For those with a passion about supporting children to grow and healthy, well-adjusted adults, halting interactions between with youngsters they’ve mentored has been difficult.
Due to the COVID-19 pandemic, the national Big Brothers Big Sisters organization stopped the interaction of mentors – or ‘Bigs’ – and their mentees – or ‘Littles’ – for an unknown amount of time. Michelle Redman, Big Brothers Big Sisters of Southern Minnesota executive director, said that matches are itching to be together again, but that until they hear more from the national organization everyone will have to simply sit tight.
In the meantime, Redman said that the Bigs want to do whatever they can to support their Littles during an unprecedented point in history. With everything today’s youth are facing, Redman said that the coronavirus pandemic is presenting a whole new set of challenges, making mentoring more important than ever.

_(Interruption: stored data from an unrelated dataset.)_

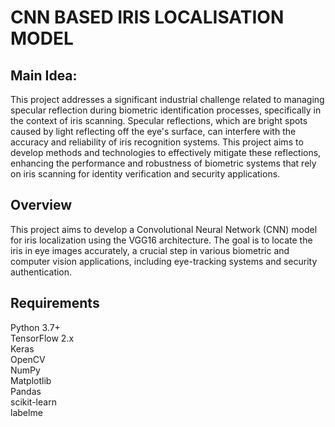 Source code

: # CNN BASED IRIS LOCALISATION MODEL

## Main Idea:
This project addresses a significant industrial challenge related to managing specular reflection during biometric identification processes, specifically in the context of iris scanning. Specular reflections, which are bright spots caused by light reflecting off the eye's surface, can interfere with the accuracy and reliability of iris recognition systems. This project aims to develop methods and technologies to effectively mitigate these reflections, enhancing the performance and robustness of biometric systems that rely on iris scanning for identity verification and security applications.

## Overview
This project aims to develop a Convolutional Neural Network (CNN) model for iris localization using the VGG16 architecture. The goal is to locate the iris in eye images accurately, a crucial step in various biometric and computer vision applications, including eye-tracking systems and security authentication.

## Requirements
Python 3.7+<br>
TensorFlow 2.x<br>
Keras<br>
OpenCV<br>
NumPy<br>
Matplotlib<br>
Pandas<br>
scikit-learn<br>
labelme
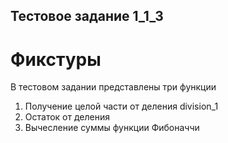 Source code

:## Тестовое задание 1_1_3
# Фикстуры
В тестовом задании представлены три функции
1. Получение целой части от деления division_1
2. Остаток от деления
3. Вычесление суммы функции Фибоначчи

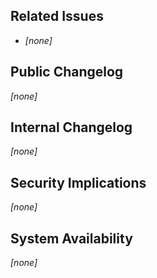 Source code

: ## Related Issues

- _[none]_

## Public Changelog

<!--- If you have changes in this section, please make sure https://docs.transcend.io is also up-to-date. -->
<!-- Please adhere to the style guide here https://www.notion.so/transcend/Style-Guide-Change-Logs-70a661461ca64b2b9ffc7bcfc91856c9 -->

_[none]_

## Internal Changelog

_[none]_

## Security Implications

_[none]_

## System Availability

_[none]_

<!---

## Eng Announcements

- _[none]_

## Release Manual Tests

- _[none]_

-->
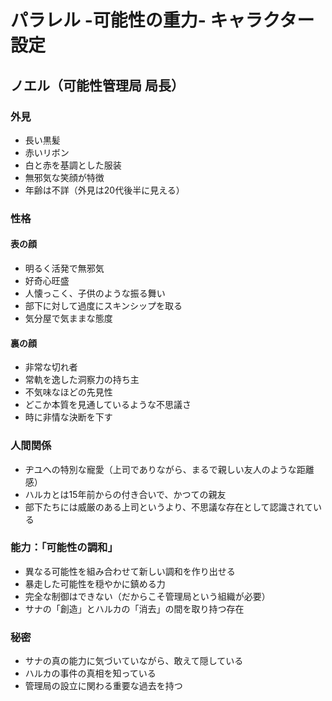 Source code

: # パラレル -可能性の重力- キャラクター設定

## ノエル（可能性管理局 局長）

### 外見
- 長い黒髪
- 赤いリボン
- 白と赤を基調とした服装
- 無邪気な笑顔が特徴
- 年齢は不詳（外見は20代後半に見える）

### 性格
#### 表の顔
- 明るく活発で無邪気
- 好奇心旺盛
- 人懐っこく、子供のような振る舞い
- 部下に対して過度にスキンシップを取る
- 気分屋で気ままな態度

#### 裏の顔
- 非常な切れ者
- 常軌を逸した洞察力の持ち主
- 不気味なほどの先見性
- どこか本質を見通しているような不思議さ
- 時に非情な決断を下す

### 人間関係
- ヂユへの特別な寵愛（上司でありながら、まるで親しい友人のような距離感）
- ハルカとは15年前からの付き合いで、かつての親友
- 部下たちには威厳のある上司というより、不思議な存在として認識されている

### 能力：「可能性の調和」
- 異なる可能性を組み合わせて新しい調和を作り出せる
- 暴走した可能性を穏やかに鎮める力
- 完全な制御はできない（だからこそ管理局という組織が必要）
- サナの「創造」とハルカの「消去」の間を取り持つ存在

### 秘密
- サナの真の能力に気づいていながら、敢えて隠している
- ハルカの事件の真相を知っている
- 管理局の設立に関わる重要な過去を持つ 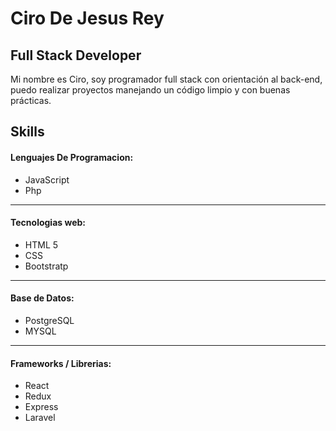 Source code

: # Ciro De Jesus Rey
## Full Stack Developer

Mi nombre es Ciro, soy programador full stack con orientación al back-end, puedo realizar proyectos manejando un código limpio y con buenas prácticas.

## Skills

#### Lenguajes De Programacion:
- JavaScript
- Php
- ---
#### Tecnologias web:
- HTML 5
- CSS
- Bootstratp
- - ---
#### Base de Datos:
- PostgreSQL
- MYSQL
- --
#### Frameworks / Librerias:
- React
- Redux
- Express
- Laravel
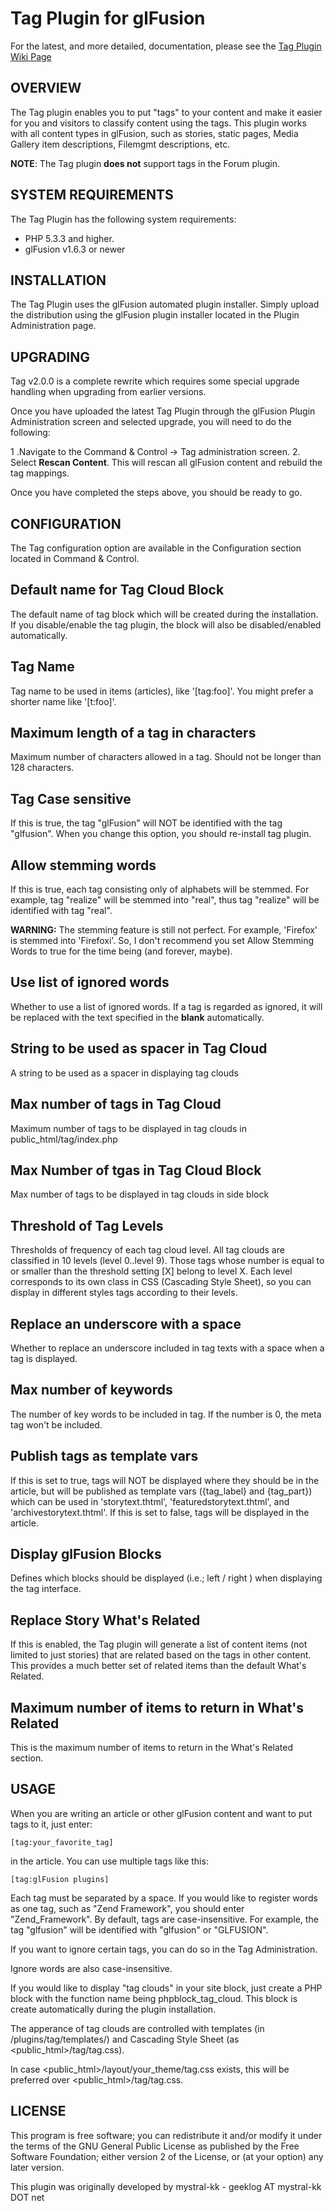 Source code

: # Tag Plugin for glFusion

For the latest, and more detailed, documentation, please see the [Tag Plugin Wiki Page](https://www.glfusion.org/wiki/glfusion:plugins:tag:start)

## OVERVIEW

The Tag plugin enables you to put "tags" to your content and make it easier for you and visitors to classify content using the tags. This plugin works with all content types in glFusion, such as stories, static pages, Media Gallery item descriptions, Filemgmt descriptions, etc.

**NOTE**: The Tag plugin **does not** support tags in the Forum plugin.

## SYSTEM REQUIREMENTS

The Tag Plugin has the following system requirements:

* PHP 5.3.3 and higher.
* glFusion v1.6.3 or newer

## INSTALLATION

The Tag Plugin uses the glFusion automated plugin installer. Simply upload the distribution using the glFusion plugin installer located in the Plugin Administration page.

## UPGRADING

Tag v2.0.0 is a complete rewrite which requires some special upgrade handling when upgrading from earlier versions.

Once you have uploaded the latest Tag Plugin through the glFusion Plugin Administration screen and selected upgrade, you will need to do the following:

1 .Navigate to the Command & Control -> Tag administration screen.
2. Select **Rescan Content**. This will rescan all glFusion content and rebuild the tag mappings.

Once you have completed the steps above, you should be ready to go.

## CONFIGURATION

The Tag configuration option are available in the Configuration section located in  Command & Control.

## Default name for Tag Cloud Block

The default name of tag block which will be created during the installation. If you  disable/enable the tag plugin, the block will also be disabled/enabled automatically.

## Tag Name

Tag name to be used in items (articles), like '[tag:foo]'. You might prefer a shorter name like '[t:foo]'.

## Maximum length of a tag in characters

Maximum number of characters allowed in a tag. Should not be longer than 128 characters.

## Tag Case sensitive

If this is true, the tag "glFusion" will NOT be identified with the tag "glfusion". When you change this option, you should re-install tag plugin.

## Allow stemming words

If this is true, each tag consisting only of alphabets will be stemmed. For example, tag "realize" will be stemmed into "real", thus tag "realize" will be identified with tag "real".

**WARNING:** The stemming feature is still not perfect. For example, 'Firefox' is stemmed into 'Firefoxi'. So, I don't recommend you set Allow Stemming Words to true for the time being (and forever, maybe).

## Use list of ignored words

Whether to use a list of ignored words. If a tag is regarded as ignored, it will be replaced with the text specified in the **blank** automatically.

## String to be used as spacer in Tag Cloud

A string to be used as a spacer in displaying tag clouds

## Max number of tags in Tag Cloud

Maximum number of tags to be displayed in tag clouds in public_html/tag/index.php

## Max Number of tgas in Tag Cloud Block

Max number of tags to be displayed in tag clouds in side block

## Threshold of Tag Levels

Thresholds of frequency of each tag cloud level. All tag clouds are classified in 10 levels (level 0..level 9). Those tags whose number is equal to or smaller than the  threshold setting [X] belong to level X. Each level corresponds to its own class in CSS (Cascading Style Sheet), so you can display in different styles tags according to their levels.

## Replace an underscore with a space

Whether to replace an underscore included in tag texts with a space when a tag is displayed.

## Max number of keywords

The number of key words to be included in <meta name="keywords" content="foo,bar"> tag. If the number is 0, the meta tag won't be included.

## Publish tags as template vars

If this is set to true, tags will NOT be displayed where they should be in the article, but will be published as template vars ({tag_label} and {tag_part}) which can be used in 'storytext.thtml', 'featuredstorytext.thtml', and 'archivestorytext.thtml'. If this is set to false, tags will be displayed in the article.

## Display glFusion Blocks

Defines which blocks should be displayed (i.e.; left / right ) when displaying the tag interface.

## Replace Story What's Related

If this is enabled, the Tag plugin will generate a list of content items (not limited to just stories) that are related based on the tags in other content. This provides a much better set of related items than the default What's Related.

## Maximum number of items to return in What's Related

This is the maximum number of items to return in the What's Related section.

## USAGE

When you are writing an article or other glFusion content and want to put tags to it, just enter:

    [tag:your_favorite_tag]

in the article. You can use multiple tags like this:

    [tag:glFusion plugins]

Each tag must be separated by a space. If you would like to register words as
one tag, such as "Zend Framework", you should enter "Zend_Framework". By
default, tags are case-insensitive. For example, the tag "glfusion" will
be identified with "glfusion" or "GLFUSION".

If you want to ignore certain tags, you can do so in the Tag Administration.

Ignore words are also case-insensitive.

If you would like to display "tag clouds" in your site block, just create a
PHP block with the function name being phpblock_tag_cloud.  This block is
create automatically during the plugin installation.

The apperance of tag clouds are controlled with templates
  (in <glfusion>/plugins/tag/templates/) and Cascading Style Sheet
  (as <public_html>/tag/tag.css).

  In case <public_html>/layout/your_theme/tag.css exists, this will be
  preferred over <public_html>/tag/tag.css.

## LICENSE

This program is free software; you can redistribute it and/or modify it under
the terms of the GNU General Public License as published by the Free Software
Foundation; either version 2 of the License, or (at your option) any later
version.

This plugin was originally developed by mystral-kk - geeklog AT mystral-kk DOT net
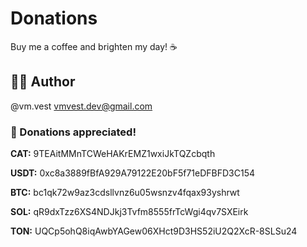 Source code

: # Donations
Buy me a coffee and brighten my day! ☕️


## 🧑‍💻 Author
@vm.vest
vmvest.dev@gmail.com

### 🍧 Donations appreciated!

**CAT:** 9TEAitMMnTCWeHAKrEMZ1wxiJkTQZcbqth

**USDT:** 0xc8a3889fBfA929A79122E20bF5f71eDFBFD3C154

**BTC:** bc1qk72w9az3cdsllvnz6u05wsnzv4fqax93yshrwt

**SOL:** qR9dxTzz6XS4NDJkj3Tvfm8555frTcWgi4qv7SXEirk

**TON:** UQCp5ohQ8iqAwbYAGew06XHct9D3HS52iU2Q2XcR-8SLSu24
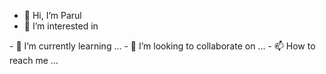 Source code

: - 👋 Hi, I’m Parul
- 👀 I’m interested in <a href="https://www.ansible.com/">
  <img src="https://www.ansible.com/hubfs/2017_Images/BrandPage/Brand-Assets/Community/Ansible-Mark-RGB_Pool.svg" height="10">
</a>
- 🌱 I’m currently learning ...
- 💞️ I’m looking to collaborate on ...
- 📫 How to reach me ...

<!---
ParulArinTech/ParulArinTech is a ✨ special ✨ repository because its `README.md` (this file) appears on your GitHub profile.
You can click the Preview link to take a look at your changes.
--->
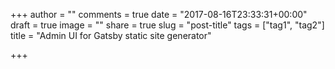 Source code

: +++
author = ""
comments = true
date = "2017-08-16T23:33:31+00:00"
draft = true
image = ""
share = true
slug = "post-title"
tags = ["tag1", "tag2"]
title = "Admin UI for Gatsby static site generator"

+++
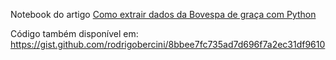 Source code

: Notebook do artigo [Como extrair dados da Bovespa de graça com Python](https://medium.com/@rodrigobercinimartins/como-extrair-dados-da-bovespa-de-graca-com-python-14a03454a720)

Código também disponível em:
https://gist.github.com/rodrigobercini/8bbee7fc735ad7d696f7a2ec31df9610
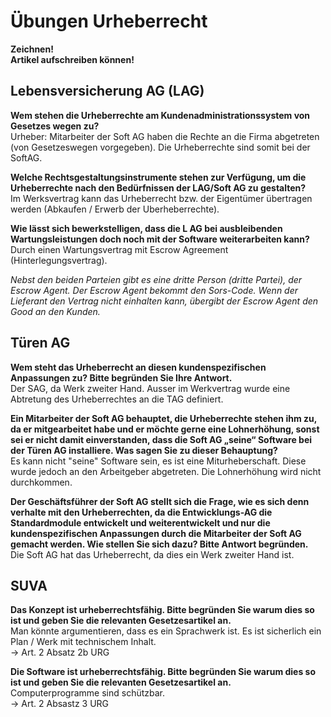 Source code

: # Übungen Urheberrecht
__Zeichnen!__ \
__Artikel aufschreiben können!__
## Lebensversicherung AG (LAG)

__Wem stehen die Urheberrechte am Kundenadministrationssystem von Gesetzes wegen zu?__  
Urheber: Mitarbeiter der Soft AG haben die Rechte an die Firma abgetreten (von Gesetzeswegen vorgegeben). Die Urheberrechte sind somit bei der SoftAG.

__Welche Rechtsgestaltungsinstrumente stehen zur Verfügung, um die Urheberrechte nach den Bedürfnissen der LAG/Soft AG zu gestalten?__  
Im Werksvertrag kann das Urheberrecht bzw. der Eigentümer übertragen werden (Abkaufen / Erwerb der Uberheberrechte).

__Wie lässt sich bewerkstelligen, dass die L AG bei ausbleibenden Wartungsleistungen doch noch mit der Software weiterarbeiten kann?__  
Durch einen Wartungsvertrag mit Escrow Agreement (Hinterlegungsvertrag).

*Nebst den beiden Parteien gibt es eine dritte Person (dritte Partei), der Escrow Agent. Der Escrow Agent bekommt den Sors-Code. Wenn der Lieferant den Vertrag nicht einhalten kann, übergibt der Escrow Agent den Good an den Kunden.* 

## Türen AG
__Wem steht das Urheberrecht an diesen kundenspezifischen Anpassungen zu? Bitte begründen Sie Ihre Antwort.__  
Der SAG, da Werk zweiter Hand. Ausser im Werkvertrag wurde eine Abtretung des Urheberrechtes an die TAG definiert.

__Ein Mitarbeiter der Soft AG behauptet, die Urheberrechte stehen ihm zu, da er mitgearbeitet habe und er möchte gerne eine Lohnerhöhung, sonst sei er nicht damit einverstanden, dass die Soft AG „seine“ Software bei der Türen AG installiere. Was sagen Sie zu dieser Behauptung?__  
Es kann nicht "seine" Software sein, es ist eine Miturheberschaft. Diese wurde jedoch an den Arbeitgeber abgetreten. Die Lohnerhöhung wird nicht durchkommen.

__Der Geschäftsführer der Soft AG stellt sich die Frage, wie es sich denn verhalte mit  den  Urheberrechten, da  die  Entwicklungs-AG  die  Standardmodule  entwickelt und weiterentwickelt und nur die kundenspezifischen Anpassungen durch die Mitarbeiter der Soft AG gemacht werden. Wie stellen Sie sich dazu? Bitte Antwort begründen.__  
Die Soft AG hat das Urheberrecht, da dies ein Werk zweiter Hand ist. 

## SUVA

__Das Konzept ist urheberrechtsfähig. Bitte begründen Sie warum dies so ist und geben Sie die relevanten Gesetzesartikel an.__  
Man könnte argumentieren, dass es ein Sprachwerk ist. Es ist sicherlich ein Plan / Werk mit technischem Inhalt.   
-> Art. 2 Absatz 2b URG

__Die Software ist urheberrechtsfähig. Bitte begründen Sie warum dies so ist und geben Sie die relevanten Gesetzesartikel an.__  
Computerprogramme sind schützbar.  
-> Art. 2 Absastz 3 URG
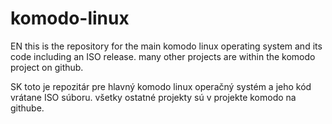 # komodo-linux

EN
this is the repository for the main komodo linux operating system and its code including an ISO release.
many other projects are within the komodo project on github.

SK
toto je repozitár pre hlavný komodo linux operačný systém a jeho kód vrátane ISO súboru.
všetky ostatné projekty sú v projekte komodo na githube.
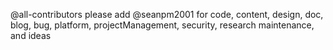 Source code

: @all-contributors please add @seanpm2001 for code, content, design, doc, blog, bug, platform, projectManagement, security, research maintenance, and ideas
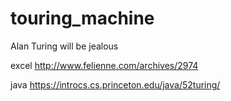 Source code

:# touring_machine
Alan Turing will be jealous

excel
http://www.felienne.com/archives/2974

java
https://introcs.cs.princeton.edu/java/52turing/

“We have been working on this project called ‘Growing Greatness’ and have been looking for ways to help the kids in our program with the distance learning,” Redman said. “We reached out to the school district and they said that they don’t actually need tutors or academic help right now, but that the biggest help they need is good mental health support. “
Redman said that having an extra support system can be crucial for youth during a time of crisis, and that mentors can help youth with positive mental health by checking in to see how they are coping with stress associated with the pandemic. The Growing Greatness project evolved into showing the youth involved in BBBS that they are important and loved, even during social distancing and isolation.
On Thursday and Friday, BBBS staff members, Bigs, and board members delivered 675 potted flowers to every child signed up for the program – including those on the waiting list to be matched with a mentor. The flowers were donated by Donahue’s Greenhouse in Faribault, and Turtle Creek Nursery and Landscaping, and Souba Greenhouse and Nursery, both in Owatonna.
“It is important for our youth to know that they have people outside of their family that are there for them, and we want to make sure that they feel supported during this difficult time,” Redman said, adding that words of affirmation were also attached to the plant. “If our flower and words can brighten their day, then I call that a success.”
A poem was also included among the words of affirmation which reads “Just a little something to brighten up your day. A promise we’ll get through this and all will be okay. So even if for now, we have to be apart. Know that we are here for you and you are in our hearts.”
The flowers were delivered to Littles, as well as their siblings, in Steele, Rice, Dodge and Waseca counties.